Now, having said all of this, I need to make the point that I think the live show supporting Devils & Dust is anything but predictable or boring and is in fact incredibly reactionary. It pissed Amy off — hell, it’s pissing off a lot of people, including big, long-time fans. For a solo acoustic tour to have this affect is utterly remarkable. I do have to wonder how long the surprises are going to continue; Boston felt somewhat formulaic after the string of surprises that have been rolled out this tour (and even “Real World” felt just the tiniest bit rote; I know I am spoiled, being one of the few thousand people on the planet who have heard it played live not once but twice, but still). I like the fact that he is approaching songs from different perspectives, even if they don’t last or I don’t like them — okay, so there’s nothing I don’t like (I am somewhat tired of this version of “The Promised Land” although it doesn’t count because it’s not the standard version, but it is the standard non-standard version, if that makes sense). I like that he is not rolling out “Thunder Road” and “Born To Run” and “I’m On Fire” gets played on a freaking banjo. I love the honky-tonk version of “Ramrod” so much I would like it to stay that way forever. And I am a rabid maniac for what’s been done to “Reason To Believe,” although I realize I am in the minority here (okay, I seem to be the only one who is enthralled by it, actually). My only lament is I wish Bruce could have brought the same spirit of experimentation and reinvention that is clearly present on this tour, to the recording of Devils & Dust.

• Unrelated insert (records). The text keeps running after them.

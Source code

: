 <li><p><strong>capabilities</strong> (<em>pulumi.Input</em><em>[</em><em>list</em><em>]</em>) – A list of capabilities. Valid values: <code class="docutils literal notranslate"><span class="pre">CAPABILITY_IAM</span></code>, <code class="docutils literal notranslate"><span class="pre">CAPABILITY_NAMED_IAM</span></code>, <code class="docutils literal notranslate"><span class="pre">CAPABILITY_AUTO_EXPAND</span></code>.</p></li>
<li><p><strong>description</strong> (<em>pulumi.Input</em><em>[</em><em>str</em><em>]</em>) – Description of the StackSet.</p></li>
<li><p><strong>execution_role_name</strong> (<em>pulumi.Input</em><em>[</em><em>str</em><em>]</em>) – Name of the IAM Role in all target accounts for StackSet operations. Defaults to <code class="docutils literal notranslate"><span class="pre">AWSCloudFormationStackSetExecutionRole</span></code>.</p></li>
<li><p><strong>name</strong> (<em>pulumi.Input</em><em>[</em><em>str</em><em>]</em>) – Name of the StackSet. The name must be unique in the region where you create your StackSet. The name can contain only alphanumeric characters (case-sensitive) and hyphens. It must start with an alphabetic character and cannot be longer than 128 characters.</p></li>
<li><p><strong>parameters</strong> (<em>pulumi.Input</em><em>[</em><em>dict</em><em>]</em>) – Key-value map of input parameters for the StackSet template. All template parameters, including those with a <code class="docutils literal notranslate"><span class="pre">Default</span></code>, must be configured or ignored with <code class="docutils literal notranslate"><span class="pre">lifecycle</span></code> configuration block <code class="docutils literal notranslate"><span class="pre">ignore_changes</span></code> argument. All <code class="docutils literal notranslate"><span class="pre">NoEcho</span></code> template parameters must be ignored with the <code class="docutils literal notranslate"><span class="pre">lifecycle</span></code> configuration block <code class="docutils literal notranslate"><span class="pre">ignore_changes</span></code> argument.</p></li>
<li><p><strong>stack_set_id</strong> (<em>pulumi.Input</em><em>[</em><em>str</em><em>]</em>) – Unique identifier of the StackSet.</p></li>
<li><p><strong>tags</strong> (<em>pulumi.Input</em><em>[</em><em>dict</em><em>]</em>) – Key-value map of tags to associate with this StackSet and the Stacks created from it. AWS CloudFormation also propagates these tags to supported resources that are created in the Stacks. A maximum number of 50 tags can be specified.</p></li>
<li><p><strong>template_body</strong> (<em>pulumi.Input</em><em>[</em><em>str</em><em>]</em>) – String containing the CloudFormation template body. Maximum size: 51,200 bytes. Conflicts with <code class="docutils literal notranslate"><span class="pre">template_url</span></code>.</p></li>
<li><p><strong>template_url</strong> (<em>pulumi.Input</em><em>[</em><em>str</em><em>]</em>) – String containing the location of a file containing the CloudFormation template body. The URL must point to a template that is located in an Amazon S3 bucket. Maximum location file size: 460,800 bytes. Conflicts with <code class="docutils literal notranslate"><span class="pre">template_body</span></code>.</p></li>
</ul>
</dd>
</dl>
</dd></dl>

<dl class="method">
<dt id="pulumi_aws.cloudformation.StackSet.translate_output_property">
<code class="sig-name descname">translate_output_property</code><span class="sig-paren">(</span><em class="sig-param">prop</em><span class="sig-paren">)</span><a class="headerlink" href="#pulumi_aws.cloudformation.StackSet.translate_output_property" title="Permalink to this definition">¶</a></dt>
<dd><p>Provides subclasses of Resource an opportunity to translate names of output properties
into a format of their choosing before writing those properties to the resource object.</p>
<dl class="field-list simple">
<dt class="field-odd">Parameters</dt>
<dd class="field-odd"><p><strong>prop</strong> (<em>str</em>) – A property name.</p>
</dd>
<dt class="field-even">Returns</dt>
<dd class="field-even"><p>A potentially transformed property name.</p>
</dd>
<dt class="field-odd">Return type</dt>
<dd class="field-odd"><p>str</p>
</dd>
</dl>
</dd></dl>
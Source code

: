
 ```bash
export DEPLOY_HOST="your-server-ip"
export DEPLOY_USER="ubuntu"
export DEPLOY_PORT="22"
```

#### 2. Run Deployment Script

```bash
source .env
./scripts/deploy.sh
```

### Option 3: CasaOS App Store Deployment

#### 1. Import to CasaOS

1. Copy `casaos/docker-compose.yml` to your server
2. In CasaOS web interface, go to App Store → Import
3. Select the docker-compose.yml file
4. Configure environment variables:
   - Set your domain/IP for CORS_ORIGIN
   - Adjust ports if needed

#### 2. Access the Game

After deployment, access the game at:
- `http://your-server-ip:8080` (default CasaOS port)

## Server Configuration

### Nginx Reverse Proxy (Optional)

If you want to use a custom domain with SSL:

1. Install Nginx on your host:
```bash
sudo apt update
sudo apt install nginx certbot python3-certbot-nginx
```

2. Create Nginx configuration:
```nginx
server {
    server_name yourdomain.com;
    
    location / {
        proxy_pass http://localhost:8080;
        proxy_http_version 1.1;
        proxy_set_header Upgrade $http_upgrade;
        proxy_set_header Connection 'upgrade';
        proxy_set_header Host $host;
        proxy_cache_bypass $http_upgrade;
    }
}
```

Everyone would probably still be pissed off — long time fans who want Bruce to stay the same forever, newer fans who missed it the first time so they don’t want him to ever change — but we’d have an album to remember.
Oh well. There’s always the next one. You know, the one he’s going to make with Social Distortion as his backing band. Or with the same kind of band that Dylan has, with a white-hot guitar player that will actually challenge the Guitar Slinger of Central New Jersey.
(Yeah, right. In my dreams.)
(Wait. “Real World,” solo piano, repeatedly. That did happen, right?)